● What is required: Among the entries, find each line that includes the string "execution" and list it.

——————

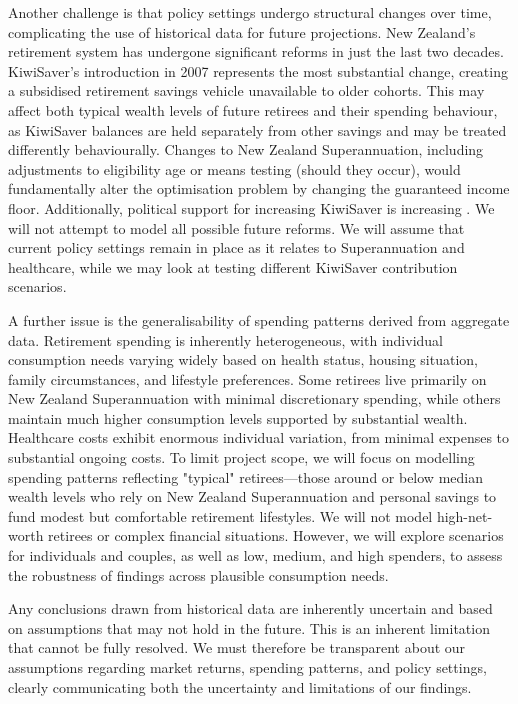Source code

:\documentclass[11pt]{article}
\begin{document}
Another challenge is that policy settings undergo structural changes over time, complicating the use of historical data for future projections. New Zealand's retirement system has undergone significant reforms in just the last two decades. KiwiSaver's introduction in 2007 represents the most substantial change, creating a subsidised retirement savings vehicle unavailable to older cohorts. This may affect both typical wealth levels of future retirees and their spending behaviour, as KiwiSaver balances are held separately from other savings and may be treated differently behaviourally. Changes to New Zealand Superannuation, including adjustments to eligibility age or means testing (should they occur), would fundamentally alter the optimisation problem by changing the guaranteed income floor. Additionally, political support for increasing KiwiSaver is increasing \parencite[e.g.][]{national2025kiwisaver}. We will not attempt to model all possible future reforms. We will assume that current policy settings remain in place as it relates to Superannuation and healthcare, while we may look at testing different KiwiSaver contribution scenarios.

A further issue is the generalisability of spending patterns derived from aggregate data. Retirement spending is inherently heterogeneous, with individual consumption needs varying widely based on health status, housing situation, family circumstances, and lifestyle preferences. Some retirees live primarily on New Zealand Superannuation with minimal discretionary spending, while others maintain much higher consumption levels supported by substantial wealth. Healthcare costs exhibit enormous individual variation, from minimal expenses to substantial ongoing costs. To limit project scope, we will focus on modelling spending patterns reflecting "typical" retirees—those around or below median wealth levels who rely on New Zealand Superannuation and personal savings to fund modest but comfortable retirement lifestyles. We will not model high-net-worth retirees or complex financial situations. However, we will explore scenarios for individuals and couples, as well as low, medium, and high spenders, to assess the robustness of findings across plausible consumption needs.

Any conclusions drawn from historical data are inherently uncertain and based on assumptions that may not hold in the future. This is an inherent limitation that cannot be fully resolved. We must therefore be transparent about our assumptions regarding market returns, spending patterns, and policy settings, clearly communicating both the uncertainty and limitations of our findings.
\end{document}
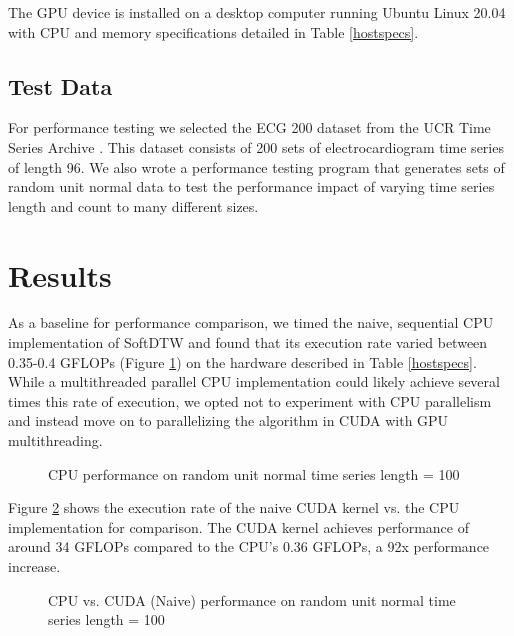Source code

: \documentclass[12pt, letterpaper]{article}
\begin{document}
The GPU device is installed on a desktop computer running Ubuntu Linux 20.04
with CPU and memory specifications detailed in Table \ref{hostspecs}.

\subsection{Test Data}

For performance testing we selected the ECG 200 dataset from the UCR Time Series
Archive \cite{dau_ucr_2019}. This dataset consists of 200 sets of
electrocardiogram time series of length 96. We also wrote a performance testing
program that generates sets of random unit normal data to test the performance
impact of varying time series length and count to many different sizes.


\section{Results}
\FloatBarrier

As a baseline for performance comparison, we timed the naive, sequential CPU
implementation of SoftDTW and found that its execution rate varied between
0.35-0.4 GFLOPs (Figure \ref{plot_cpu}) on the hardware described in Table
\ref{hostspecs}. While a multithreaded parallel CPU implementation could likely
achieve several times this rate of execution, we opted not to experiment with
CPU parallelism and instead move on to parallelizing the algorithm in CUDA with
GPU multithreading.

\begin{figure}[htbp]
    \begin{center}
        \scalebox{0.85}{}
    \end{center}
    \caption{CPU performance on random unit normal time series length = 100}
    \label{plot_cpu}
\end{figure}

Figure \ref{plot_cpu_gpu} shows the execution rate of the naive CUDA kernel
vs. the CPU implementation for comparison. The CUDA kernel achieves performance
of around 34 GFLOPs compared to the CPU's 0.36 GFLOPs, a 92x performance
increase.

\begin{figure}[htbp]
    \begin{center}
        \scalebox{0.85}{}
    \end{center}
    \caption{CPU vs. CUDA (Naive) performance on random unit normal time series
      length = 100}
    \label{plot_cpu_gpu}
\end{figure}
\end{document}
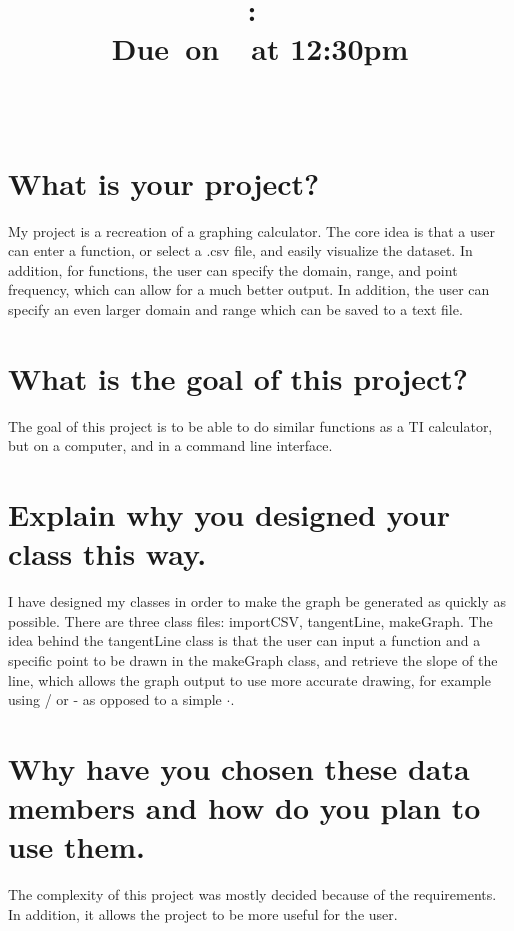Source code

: \documentclass{article}
\title{
    \vspace{2in}
    \textmd{\textbf{\hmwkClass:\ \hmwkTitle}}\\
    \normalsize\vspace{0.1in}\small{Due\ on\ \hmwkDueDate\ at 12:30pm}\\
    \vspace{0.1in}\large{\textit{\hmwkClassInstructor\ \hmwkClassTime}}
    \vspace{3in}
}
\author{\hmwkAuthorName}
\date{}
\begin{document}

\section{What is your project?}

My project is a recreation of a graphing calculator. The core idea is that a user can enter a function, or select a .csv file, and easily visualize the dataset. In addition, for functions, the user can specify the domain, range, and point frequency, which can allow for a much better output. In addition, the user can specify an even larger domain and range which can be saved to a text file.

\section{What is the goal of this project?}

The goal of this project is to be able to do similar functions as a TI calculator, but on a computer, and in a command line interface.

\section{Explain why you designed your class this way.}

I have designed my classes in order to make the graph be generated as quickly as possible. There are three class files: importCSV, tangentLine, makeGraph. The idea behind the tangentLine class is that the user can input a function and a specific point to be drawn in the makeGraph class, and retrieve the slope of the line, which allows the graph output to use more accurate drawing, for example using / or - as opposed to a simple $\cdot$.

\section{Why have you chosen these data members and how do you plan to use them.}

The complexity of this project was mostly decided because of the requirements. In addition, it allows the project to be more useful for the user.
\end{document}

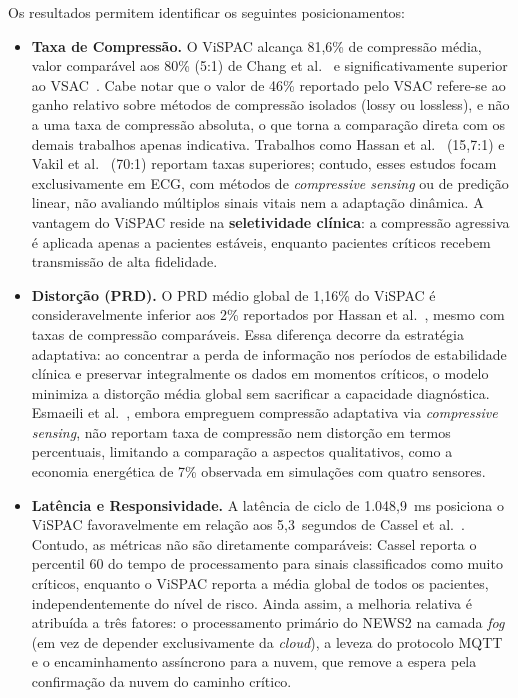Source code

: \documentclass[twoside,english,brazilian]{UNISINOSmonografia}
\begin{document}
Os resultados permitem identificar os seguintes posicionamentos:

\begin{itemize}

\item\textbf{Taxa de Compressão.} O ViSPAC alcança 81,6\% de compressão média, valor comparável aos 80\% (5:1) de Chang et al.~\cite{Chang2024} e significativamente superior ao VSAC~\cite{Andrade2025}. Cabe notar que o valor de 46\% reportado pelo VSAC refere-se ao ganho relativo sobre métodos de compressão isolados (lossy ou lossless), e não a uma taxa de compressão absoluta, o que torna a comparação direta com os demais trabalhos apenas indicativa. Trabalhos como Hassan et al.~\cite{Hassan2024} (15,7:1) e Vakil et al.~\cite{Vakil2024} (70:1) reportam taxas superiores; contudo, esses estudos focam exclusivamente em ECG, com métodos de \textit{compressive sensing} ou de predição linear, não avaliando múltiplos sinais vitais nem a adaptação dinâmica. A vantagem do ViSPAC reside na \textbf{seletividade clínica}: a compressão agressiva é aplicada apenas a pacientes estáveis, enquanto pacientes críticos recebem transmissão de alta fidelidade.

\item\textbf{Distorção (PRD).} O PRD médio global de 1,16\% do ViSPAC é consideravelmente inferior aos 2\% reportados por Hassan et al.~\cite{Hassan2024}, mesmo com taxas de compressão comparáveis. Essa diferença decorre da estratégia adaptativa: ao concentrar a perda de informação nos períodos de estabilidade clínica e preservar integralmente os dados em momentos críticos, o modelo minimiza a distorção média global sem sacrificar a capacidade diagnóstica. Esmaeili et al.~\cite{ESMAEILI2023}, embora empreguem compressão adaptativa via \textit{compressive sensing}, não reportam taxa de compressão nem distorção em termos percentuais, limitando a comparação a aspectos qualitativos, como a economia energética de 7\% observada em simulações com quatro sensores.

\item\textbf{Latência e Responsividade.} A latência de ciclo de 1.048,9~ms posiciona o ViSPAC favoravelmente em relação aos 5,3~segundos de Cassel et al.~\cite{CASSEL2024}. Contudo, as métricas não são diretamente comparáveis: Cassel reporta o percentil 60 do tempo de processamento para sinais classificados como muito críticos, enquanto o ViSPAC reporta a média global de todos os pacientes, independentemente do nível de risco. Ainda assim, a melhoria relativa é atribuída a três fatores: o processamento primário do NEWS2 na camada \textit{fog} (em vez de depender exclusivamente da \textit{cloud}), a leveza do protocolo MQTT e o encaminhamento assíncrono para a nuvem, que remove a espera pela confirmação da nuvem do caminho crítico.


\end{itemize}
\end{document}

——————

● Solution:
implementation of SoftDTW and found that its execution rate varied between
achieve several times this rate of execution, we opted not to experiment with
Figure \ref{plot_cpu_gpu} shows the execution rate of the naive CUDA kernel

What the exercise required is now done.